I expect this is why Java has support for using 32-bit object pointers in 64-bit mode. Features like that would probably help Firefox tremendously.
Heap growth moving from 32b to 64b is rarely on the order of 50-100% larger. 20-30% is much more common (100% would imply that your application stores no actual data, only pointers and sizes; I know that pointer-chasing is very much in style these days, but that's ridiculous. Even the 1:1 ratio implied by a 50% figure is an extreme outlier).
Further, raw heap size typically has marginal impact on performance; locality of reference and size of working set are far more important. It doesn't matter if your raw heap usage grows by 30% if the majority of your accesses are to the same working set of data either way.
At the same time, a well-crafted interpreter or JIT (which people seem to think is important in browsers) benefits heavily from increasing the size of the register set. Even in more typical use cases, even without aggressive optimization, speedups of 10-20% are common in moving from x86 to x86_64.
You can tell me what your think the behavior is actually like, but I can point you to a HTML5 game that uses 50-100% more JS heap and runs slower in 64-bit builds of Firefox :)
You say a larger heap has marginal impact on performance and that locality and working set size are what matter. If larger pointers make the heap bigger, then the working set is going to grow as well, and locality will be worse because the larger pointers mean less objects fit into a cache line.
I'm not saying 50-100% growth doesn't happen, I'm saying that it's an outlier (based on complete system data from multiple platforms).
If it's really a common issue with firefox's JS implementation for some reason, there's nothing to stop them from using a compressed pointer scheme for JS that uses 32b pointers and a known offset; it's a common technique. You give up one register to keep the offset around, but you've still netted 7 registers from the switch to the 64b ISA, and adding the offset is either a simple OR or can be folded into an LEA (nearly free or free).
Let's not confuse "they haven't had a chance to tune the 64b JS engine, and the 32b one has been worked on for years" with "x86_64 is slower than x86_32".
Is your "complete system data from multiple platforms" from JS apps?
Let's also not confuse "a sufficiently smart compiler..." with real-world observed performance :)
BTW data layout transformations like compressed fields would also be useful on 32-bit. The vast majority of object graphs would be happy with 16 or even 8-bit identifiers, not to mention JS numbers which are all 64-bit floats even on 32-bit platforms.
It might be that it's simply Firefox's JavaScript interpreter which hasn't been optimized for 64-bits. As far as I know other JavaScript interpreters don't suffer from this problem, and with LuaJIT, which should be fairly similar to a JavaScript JIT compiler, at least I have the numbers to back it up: http://luajit.org/performance_x86.html
LuaJIT doesn't have increased memory usage. 32 or 64 bit, it always packs pointers into the low bits of NaN doubles.
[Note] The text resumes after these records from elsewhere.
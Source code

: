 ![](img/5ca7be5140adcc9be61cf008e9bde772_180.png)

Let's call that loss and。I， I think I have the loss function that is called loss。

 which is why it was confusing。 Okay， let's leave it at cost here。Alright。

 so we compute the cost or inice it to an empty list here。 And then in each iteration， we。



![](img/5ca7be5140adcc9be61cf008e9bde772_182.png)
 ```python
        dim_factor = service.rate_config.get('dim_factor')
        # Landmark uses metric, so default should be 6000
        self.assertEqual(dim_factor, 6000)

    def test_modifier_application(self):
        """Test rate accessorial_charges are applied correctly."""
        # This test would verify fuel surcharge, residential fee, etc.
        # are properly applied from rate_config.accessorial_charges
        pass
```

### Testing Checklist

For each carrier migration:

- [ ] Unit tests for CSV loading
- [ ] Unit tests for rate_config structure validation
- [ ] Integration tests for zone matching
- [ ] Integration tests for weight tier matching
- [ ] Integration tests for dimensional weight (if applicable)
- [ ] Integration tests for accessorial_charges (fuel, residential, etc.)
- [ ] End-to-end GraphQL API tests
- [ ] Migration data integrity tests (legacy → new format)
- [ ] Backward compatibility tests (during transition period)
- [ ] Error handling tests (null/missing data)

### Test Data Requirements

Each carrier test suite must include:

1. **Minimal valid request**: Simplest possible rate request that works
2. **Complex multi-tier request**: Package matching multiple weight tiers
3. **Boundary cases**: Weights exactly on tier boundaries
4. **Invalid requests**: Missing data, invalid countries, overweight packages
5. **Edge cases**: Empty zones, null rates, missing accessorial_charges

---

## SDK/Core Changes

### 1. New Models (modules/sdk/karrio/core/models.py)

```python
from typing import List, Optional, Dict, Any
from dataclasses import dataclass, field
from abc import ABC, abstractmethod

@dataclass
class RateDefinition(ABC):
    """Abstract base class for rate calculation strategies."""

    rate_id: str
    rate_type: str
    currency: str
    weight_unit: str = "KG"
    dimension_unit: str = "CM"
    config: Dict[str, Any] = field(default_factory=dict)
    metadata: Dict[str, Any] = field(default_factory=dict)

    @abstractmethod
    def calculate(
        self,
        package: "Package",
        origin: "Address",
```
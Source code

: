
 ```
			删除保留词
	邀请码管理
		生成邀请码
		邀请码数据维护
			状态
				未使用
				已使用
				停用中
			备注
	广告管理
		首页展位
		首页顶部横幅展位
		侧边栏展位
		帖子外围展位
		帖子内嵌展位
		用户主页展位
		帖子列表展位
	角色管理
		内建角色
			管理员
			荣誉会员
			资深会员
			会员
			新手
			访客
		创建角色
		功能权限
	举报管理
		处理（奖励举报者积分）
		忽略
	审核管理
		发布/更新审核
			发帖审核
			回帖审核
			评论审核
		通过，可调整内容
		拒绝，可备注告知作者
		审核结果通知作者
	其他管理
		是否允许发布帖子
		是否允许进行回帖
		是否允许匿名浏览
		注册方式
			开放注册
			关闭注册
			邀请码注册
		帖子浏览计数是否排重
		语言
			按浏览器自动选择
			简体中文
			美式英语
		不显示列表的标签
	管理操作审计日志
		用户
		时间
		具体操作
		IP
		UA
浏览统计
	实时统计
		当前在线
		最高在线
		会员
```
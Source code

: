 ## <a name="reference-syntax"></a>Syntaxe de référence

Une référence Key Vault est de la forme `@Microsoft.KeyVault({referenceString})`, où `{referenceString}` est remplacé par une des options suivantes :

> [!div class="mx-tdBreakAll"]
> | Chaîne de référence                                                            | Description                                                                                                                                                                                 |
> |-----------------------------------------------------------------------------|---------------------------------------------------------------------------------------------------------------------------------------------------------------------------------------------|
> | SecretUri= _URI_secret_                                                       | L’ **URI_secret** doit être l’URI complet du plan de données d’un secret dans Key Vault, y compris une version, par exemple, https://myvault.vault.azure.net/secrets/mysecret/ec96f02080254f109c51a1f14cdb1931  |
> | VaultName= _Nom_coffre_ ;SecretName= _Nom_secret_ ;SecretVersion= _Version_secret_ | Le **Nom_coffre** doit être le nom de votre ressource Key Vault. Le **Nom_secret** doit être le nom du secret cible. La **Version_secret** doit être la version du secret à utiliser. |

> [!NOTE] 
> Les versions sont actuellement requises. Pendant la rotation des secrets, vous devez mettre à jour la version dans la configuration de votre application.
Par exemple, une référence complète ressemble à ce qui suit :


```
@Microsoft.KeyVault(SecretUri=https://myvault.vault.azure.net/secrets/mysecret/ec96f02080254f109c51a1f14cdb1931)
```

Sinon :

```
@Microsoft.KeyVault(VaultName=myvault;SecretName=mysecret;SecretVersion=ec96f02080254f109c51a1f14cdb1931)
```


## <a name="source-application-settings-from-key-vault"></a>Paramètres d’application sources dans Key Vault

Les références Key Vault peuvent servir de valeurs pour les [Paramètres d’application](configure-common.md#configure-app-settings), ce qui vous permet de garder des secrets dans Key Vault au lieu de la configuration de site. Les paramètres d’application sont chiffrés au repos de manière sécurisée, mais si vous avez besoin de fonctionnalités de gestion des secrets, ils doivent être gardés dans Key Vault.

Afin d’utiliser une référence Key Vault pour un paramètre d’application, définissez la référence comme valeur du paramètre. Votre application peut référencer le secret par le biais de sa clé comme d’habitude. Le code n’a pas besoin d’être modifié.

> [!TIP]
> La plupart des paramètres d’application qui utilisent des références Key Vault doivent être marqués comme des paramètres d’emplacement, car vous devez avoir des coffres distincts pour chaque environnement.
Addresses fit because current 64 bit chips actually use 48 bit addresses.
(LuaJIT also uses a limited memory arena for allocations but it's not inherent to the design; it could be changed but the current garbage collector can't handle that much data)
Specifics: web browsers (and specifically Firefox, but it's true for WebKit-based browsers too) tend to be slower on most web workloads when running 64-bit.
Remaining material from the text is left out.